Politicians should not tell educators how to teach or politicize curricular decisions. Teachers at all levels should be free to examine in age-appropriate ways and from a variety of perspectives how racism has shaped American history and society. Attempts to insist on a particular version of history or preclude discussion of controversial topics will hinder educators' ability to teach students to think critically and to present a fair and accurate account of subjects essential to students' understanding of society and their place in it. As numerous leading educational associations put it in a recent joint statement, "Educators owe students a clear-eyed, nuanced, and frank delivery of history so that they can learn, grow, and confront the issues of the day, not hew to some state-ordered ideology." This is particularly true at the college and university level, where free speech and academic freedom are at the core of the educational mission.

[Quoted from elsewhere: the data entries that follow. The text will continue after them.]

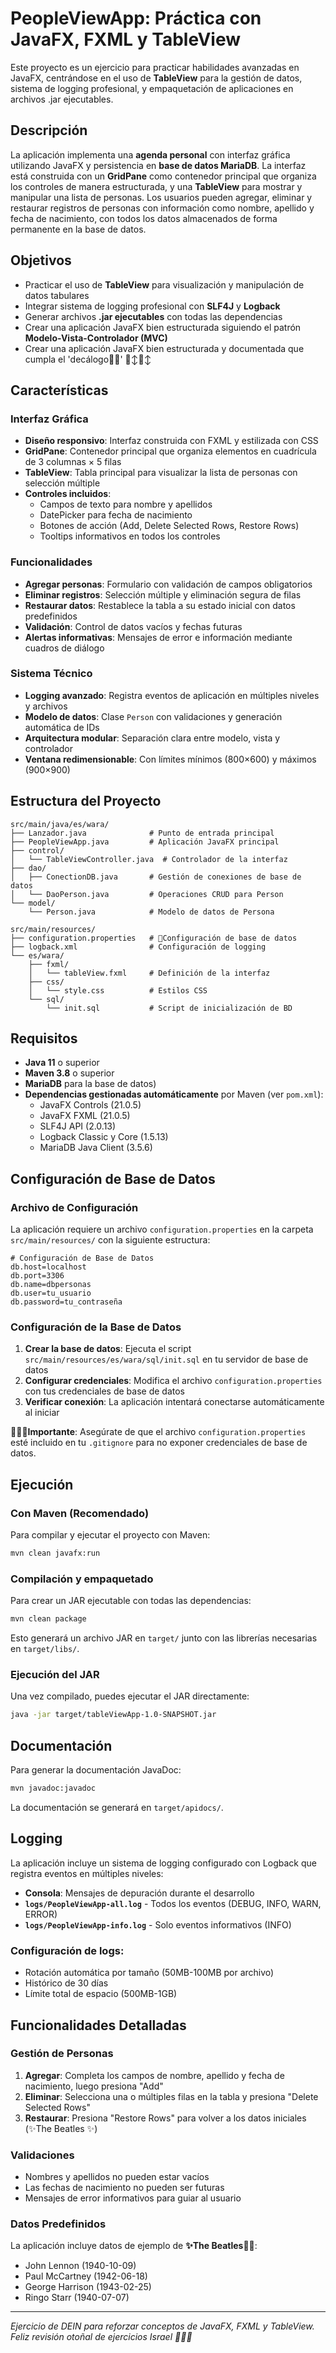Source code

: # PeopleViewApp: Práctica con JavaFX, FXML y TableView

Este proyecto es un ejercicio para practicar habilidades avanzadas en JavaFX, centrándose en el uso de **TableView** para la gestión de datos, sistema de logging profesional, y empaquetación de aplicaciones en archivos .jar ejecutables.

## Descripción

La aplicación implementa una **agenda personal** con interfaz gráfica utilizando JavaFX y persistencia en **base de datos MariaDB**. La interfaz está construida con un **GridPane** como contenedor principal que organiza los controles de manera estructurada, y una **TableView** para mostrar y manipular una lista de personas. Los usuarios pueden agregar, eliminar y restaurar registros de personas con información como nombre, apellido y fecha de nacimiento, con todos los datos almacenados de forma permanente en la base de datos.

## Objetivos

- Practicar el uso de **TableView** para visualización y manipulación de datos tabulares
- Integrar sistema de logging profesional con **SLF4J** y **Logback**
- Generar archivos **.jar ejecutables** con todas las dependencias
- Crear una aplicación JavaFX bien estructurada siguiendo el patrón **Modelo-Vista-Controlador (MVC)**
- Crear una aplicación JavaFX bien estructurada y documentada que cumpla el 'decálogo🤯🫨' 🙂‍↕️🙂‍↕️

## Características

### Interfaz Gráfica
- **Diseño responsivo**: Interfaz construida con FXML y estilizada con CSS
- **GridPane**: Contenedor principal que organiza elementos en cuadrícula de 3 columnas × 5 filas
- **TableView**: Tabla principal para visualizar la lista de personas con selección múltiple
- **Controles incluidos**: 
  - Campos de texto para nombre y apellidos
  - DatePicker para fecha de nacimiento
  - Botones de acción (Add, Delete Selected Rows, Restore Rows)
  - Tooltips informativos en todos los controles

### Funcionalidades
- **Agregar personas**: Formulario con validación de campos obligatorios
- **Eliminar registros**: Selección múltiple y eliminación segura de filas
- **Restaurar datos**: Restablece la tabla a su estado inicial con datos predefinidos
- **Validación**: Control de datos vacíos y fechas futuras
- **Alertas informativas**: Mensajes de error e información mediante cuadros de diálogo

### Sistema Técnico
- **Logging avanzado**: Registra eventos de aplicación en múltiples niveles y archivos
- **Modelo de datos**: Clase `Person` con validaciones y generación automática de IDs
- **Arquitectura modular**: Separación clara entre modelo, vista y controlador
- **Ventana redimensionable**: Con límites mínimos (800×600) y máximos (900×900)

## Estructura del Proyecto

```
src/main/java/es/wara/
├── Lanzador.java              # Punto de entrada principal
├── PeopleViewApp.java         # Aplicación JavaFX principal
├── control/
│   └── TableViewController.java  # Controlador de la interfaz
├── dao/
│   ├── ConectionDB.java       # Gestión de conexiones de base de datos
│   └── DaoPerson.java         # Operaciones CRUD para Person
└── model/
    └── Person.java            # Modelo de datos de Persona

src/main/resources/
├── configuration.properties   # 🚨Configuración de base de datos
├── logback.xml                # Configuración de logging
└── es/wara/
    ├── fxml/
    │   └── tableView.fxml     # Definición de la interfaz
    ├── css/
    │   └── style.css          # Estilos CSS
    └── sql/
        └── init.sql           # Script de inicialización de BD
```

## Requisitos

- **Java 11** o superior
- **Maven 3.8** o superior
- **MariaDB** para la base de datos)
- **Dependencias gestionadas automáticamente** por Maven (ver `pom.xml`):
  - JavaFX Controls (21.0.5)
  - JavaFX FXML (21.0.5)
  - SLF4J API (2.0.13)
  - Logback Classic y Core (1.5.13)
  - MariaDB Java Client (3.5.6)

## Configuración de Base de Datos

### Archivo de Configuración
La aplicación requiere un archivo `configuration.properties` en la carpeta `src/main/resources/` con la siguiente estructura:

```properties
# Configuración de Base de Datos
db.host=localhost
db.port=3306
db.name=dbpersonas
db.user=tu_usuario
db.password=tu_contraseña
```

### Configuración de la Base de Datos
1. **Crear la base de datos**: Ejecuta el script `src/main/resources/es/wara/sql/init.sql` en tu servidor de base de datos
2. **Configurar credenciales**: Modifica el archivo `configuration.properties` con tus credenciales de base de datos
3. **Verificar conexión**: La aplicación intentará conectarse automáticamente al iniciar

🚨🚨🚨**Importante**: Asegúrate de que el archivo `configuration.properties` esté incluido en tu `.gitignore` para no exponer credenciales de base de datos.

## Ejecución

### Con Maven (Recomendado)
Para compilar y ejecutar el proyecto con Maven:

```bash
mvn clean javafx:run
```

### Compilación y empaquetado
Para crear un JAR ejecutable con todas las dependencias:

```bash
mvn clean package
```

Esto generará un archivo JAR en `target/` junto con las librerías necesarias en `target/libs/`.

### Ejecución del JAR
Una vez compilado, puedes ejecutar el JAR directamente:

```bash
java -jar target/tableViewApp-1.0-SNAPSHOT.jar
```

## Documentación

Para generar la documentación JavaDoc:

```bash
mvn javadoc:javadoc
```

La documentación se generará en `target/apidocs/`.

## Logging

La aplicación incluye un sistema de logging configurado con Logback que registra eventos en múltiples niveles:

- **Consola**: Mensajes de depuración durante el desarrollo
- **`logs/PeopleViewApp-all.log`** - Todos los eventos (DEBUG, INFO, WARN, ERROR)
- **`logs/PeopleViewApp-info.log`** - Solo eventos informativos (INFO)

### Configuración de logs:
- Rotación automática por tamaño (50MB-100MB por archivo)
- Histórico de 30 días
- Límite total de espacio (500MB-1GB)

## Funcionalidades Detalladas

### Gestión de Personas
1. **Agregar**: Completa los campos de nombre, apellido y fecha de nacimiento, luego presiona "Add"
2. **Eliminar**: Selecciona una o múltiples filas en la tabla y presiona "Delete Selected Rows"
3. **Restaurar**: Presiona "Restore Rows" para volver a los datos iniciales (✨The Beatles ✨)

### Validaciones
- Nombres y apellidos no pueden estar vacíos
- Las fechas de nacimiento no pueden ser futuras
- Mensajes de error informativos para guiar al usuario

### Datos Predefinidos
La aplicación incluye datos de ejemplo de **✨The Beatles🥧✨**:
- John Lennon (1940-10-09)
- Paul McCartney (1942-06-18)  
- George Harrison (1943-02-25)
- Ringo Starr (1940-07-07)

---

*Ejercicio de DEIN para reforzar conceptos de JavaFX, FXML y TableView. Feliz revisión otoñal de ejercicios Israel 🎃🍂🍁*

Progressives would do well to remember this when tempted to disinvite conservative speakers, implement campus speech codes, or suppress conservative viewpoints through ostracization or social media mobbing. With increasing frequency, students self-censor on hot-button topics, with 31 percent of campus Democrats and 48 percent of Republicans reporting a reluctance to speak their minds in a 2020 survey. Polls by the Knight Foundation and others suggest that while college students generally support free speech, more than 40 percent thinks speech that targets underrepresented groups does not warrant protection.
While it's understandable that many students, and some faculty, would prioritize inclusion over free speech, the current legislative assault on "divisive concepts" is an important reminder that any erosion of free inquiry and expression poses grave risks. As the journalist Sydney J. Harris once put it: "The whole purpose of education is to turn mirrors into windows." We can often learn the most from those with whom we vigorously disagree, but only if we are given -- and take -- the opportunity.